### Task description
When a line below contains the word "left", copy that line.

Data provided Block Start

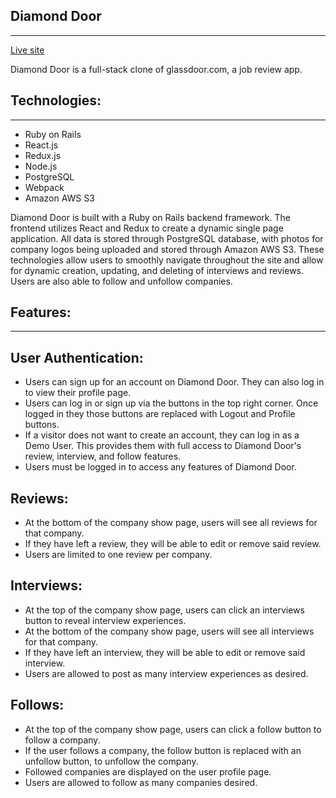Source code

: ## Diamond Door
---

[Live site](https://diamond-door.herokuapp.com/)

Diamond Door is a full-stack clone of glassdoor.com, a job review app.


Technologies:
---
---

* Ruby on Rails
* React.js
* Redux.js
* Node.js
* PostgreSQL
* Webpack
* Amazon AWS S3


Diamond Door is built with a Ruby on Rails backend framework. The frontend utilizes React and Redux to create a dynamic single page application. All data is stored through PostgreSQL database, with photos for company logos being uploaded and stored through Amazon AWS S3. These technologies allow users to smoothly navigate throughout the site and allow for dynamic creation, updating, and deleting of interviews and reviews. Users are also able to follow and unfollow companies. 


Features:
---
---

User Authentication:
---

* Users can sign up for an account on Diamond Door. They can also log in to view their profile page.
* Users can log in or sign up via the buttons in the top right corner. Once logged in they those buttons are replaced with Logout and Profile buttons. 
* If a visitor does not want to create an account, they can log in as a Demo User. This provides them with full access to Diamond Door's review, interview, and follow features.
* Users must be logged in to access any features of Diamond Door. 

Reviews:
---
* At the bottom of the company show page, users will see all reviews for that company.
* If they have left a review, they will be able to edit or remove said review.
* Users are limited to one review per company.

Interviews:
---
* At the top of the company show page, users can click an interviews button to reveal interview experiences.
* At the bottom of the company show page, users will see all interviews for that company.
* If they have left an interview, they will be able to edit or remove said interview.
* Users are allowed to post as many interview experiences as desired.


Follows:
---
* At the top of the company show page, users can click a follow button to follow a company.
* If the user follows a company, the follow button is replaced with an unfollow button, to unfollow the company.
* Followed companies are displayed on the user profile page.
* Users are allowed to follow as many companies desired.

Data provided Block End
Data provided Block Start

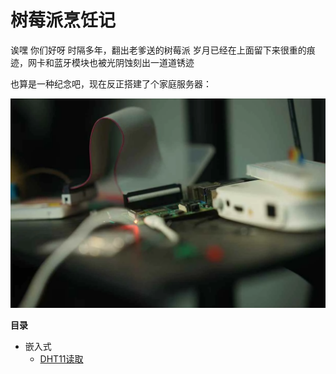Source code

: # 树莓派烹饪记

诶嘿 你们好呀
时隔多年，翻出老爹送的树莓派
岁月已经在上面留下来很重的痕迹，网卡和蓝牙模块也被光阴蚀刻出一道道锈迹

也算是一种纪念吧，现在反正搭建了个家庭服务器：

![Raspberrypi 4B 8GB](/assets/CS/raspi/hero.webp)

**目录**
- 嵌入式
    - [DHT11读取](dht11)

Data provided Block End
Data provided Block Start

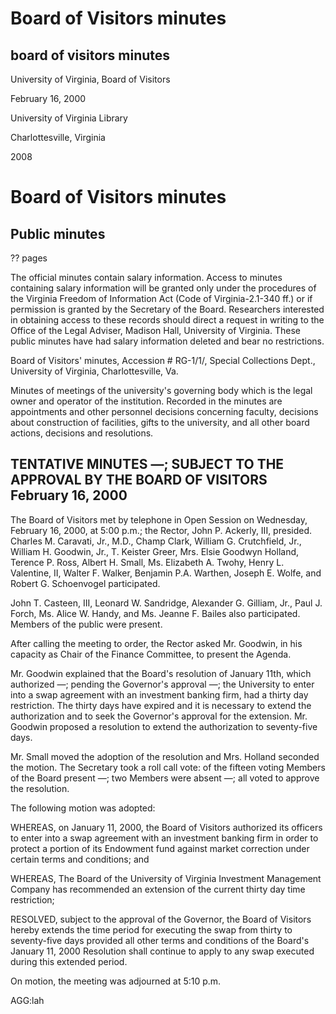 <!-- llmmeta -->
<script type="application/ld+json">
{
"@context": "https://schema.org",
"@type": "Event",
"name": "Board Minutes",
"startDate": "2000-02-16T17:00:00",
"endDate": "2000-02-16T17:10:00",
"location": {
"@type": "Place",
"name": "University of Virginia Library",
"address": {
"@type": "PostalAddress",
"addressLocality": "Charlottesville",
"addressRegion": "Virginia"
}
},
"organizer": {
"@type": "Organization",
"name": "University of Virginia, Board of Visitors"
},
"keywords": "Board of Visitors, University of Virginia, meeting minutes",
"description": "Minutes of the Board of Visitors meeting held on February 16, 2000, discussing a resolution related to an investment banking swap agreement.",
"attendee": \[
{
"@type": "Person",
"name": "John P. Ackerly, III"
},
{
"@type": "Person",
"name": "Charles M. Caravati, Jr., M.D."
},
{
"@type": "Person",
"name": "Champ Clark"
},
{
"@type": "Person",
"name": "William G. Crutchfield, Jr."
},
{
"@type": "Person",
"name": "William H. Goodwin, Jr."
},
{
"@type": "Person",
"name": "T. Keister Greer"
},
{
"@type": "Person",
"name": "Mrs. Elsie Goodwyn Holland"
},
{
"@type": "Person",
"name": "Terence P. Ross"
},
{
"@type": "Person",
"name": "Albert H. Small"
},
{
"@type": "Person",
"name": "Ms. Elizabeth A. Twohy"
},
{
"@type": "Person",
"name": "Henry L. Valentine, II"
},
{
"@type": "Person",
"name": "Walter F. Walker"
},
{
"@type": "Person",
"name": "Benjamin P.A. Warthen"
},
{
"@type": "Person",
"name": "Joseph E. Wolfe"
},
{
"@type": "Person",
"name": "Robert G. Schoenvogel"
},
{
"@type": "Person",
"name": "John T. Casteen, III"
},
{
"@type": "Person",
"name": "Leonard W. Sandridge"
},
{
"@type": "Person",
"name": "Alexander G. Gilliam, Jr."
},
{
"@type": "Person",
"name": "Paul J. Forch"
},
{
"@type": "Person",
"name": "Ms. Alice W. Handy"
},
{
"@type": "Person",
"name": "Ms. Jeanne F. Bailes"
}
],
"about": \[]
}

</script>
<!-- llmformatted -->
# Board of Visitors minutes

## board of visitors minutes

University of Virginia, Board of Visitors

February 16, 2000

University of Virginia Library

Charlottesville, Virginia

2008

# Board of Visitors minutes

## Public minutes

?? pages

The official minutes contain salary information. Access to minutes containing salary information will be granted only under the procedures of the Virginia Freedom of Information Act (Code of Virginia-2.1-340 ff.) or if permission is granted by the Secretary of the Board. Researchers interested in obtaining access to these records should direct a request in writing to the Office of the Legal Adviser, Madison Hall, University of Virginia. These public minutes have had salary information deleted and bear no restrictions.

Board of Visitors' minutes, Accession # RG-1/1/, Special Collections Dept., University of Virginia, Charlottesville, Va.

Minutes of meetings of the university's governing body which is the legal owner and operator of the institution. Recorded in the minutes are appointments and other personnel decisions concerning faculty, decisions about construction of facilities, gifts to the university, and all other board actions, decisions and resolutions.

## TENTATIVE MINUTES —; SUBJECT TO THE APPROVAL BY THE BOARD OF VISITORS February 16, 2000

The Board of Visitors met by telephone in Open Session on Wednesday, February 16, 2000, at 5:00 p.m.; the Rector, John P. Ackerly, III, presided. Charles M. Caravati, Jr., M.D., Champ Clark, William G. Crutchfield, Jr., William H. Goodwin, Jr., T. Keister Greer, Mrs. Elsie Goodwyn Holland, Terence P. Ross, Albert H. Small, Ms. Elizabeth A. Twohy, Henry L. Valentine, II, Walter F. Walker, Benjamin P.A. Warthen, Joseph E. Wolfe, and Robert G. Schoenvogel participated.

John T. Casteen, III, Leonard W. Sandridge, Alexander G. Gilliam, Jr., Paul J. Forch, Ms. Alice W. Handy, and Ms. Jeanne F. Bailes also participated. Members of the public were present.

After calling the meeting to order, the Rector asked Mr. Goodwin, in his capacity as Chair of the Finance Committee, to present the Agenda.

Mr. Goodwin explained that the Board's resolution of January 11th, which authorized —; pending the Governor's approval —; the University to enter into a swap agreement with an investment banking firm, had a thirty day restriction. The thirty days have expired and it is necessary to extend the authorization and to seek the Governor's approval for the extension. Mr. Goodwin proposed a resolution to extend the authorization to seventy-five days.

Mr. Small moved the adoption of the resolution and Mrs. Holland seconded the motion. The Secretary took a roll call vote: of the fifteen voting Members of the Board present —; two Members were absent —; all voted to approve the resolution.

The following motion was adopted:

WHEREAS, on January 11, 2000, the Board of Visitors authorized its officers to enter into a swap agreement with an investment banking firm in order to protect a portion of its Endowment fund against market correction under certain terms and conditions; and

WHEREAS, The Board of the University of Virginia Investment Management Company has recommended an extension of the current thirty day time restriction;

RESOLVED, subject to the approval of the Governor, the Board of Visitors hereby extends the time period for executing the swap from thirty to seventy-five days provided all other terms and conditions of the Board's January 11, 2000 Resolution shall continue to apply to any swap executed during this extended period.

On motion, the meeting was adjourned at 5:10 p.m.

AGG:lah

Data provided Block End

### Output of the exercise
* If they have left a review, they will be able to edit or remove said review.
* If they have left an interview, they will be able to edit or remove said interview.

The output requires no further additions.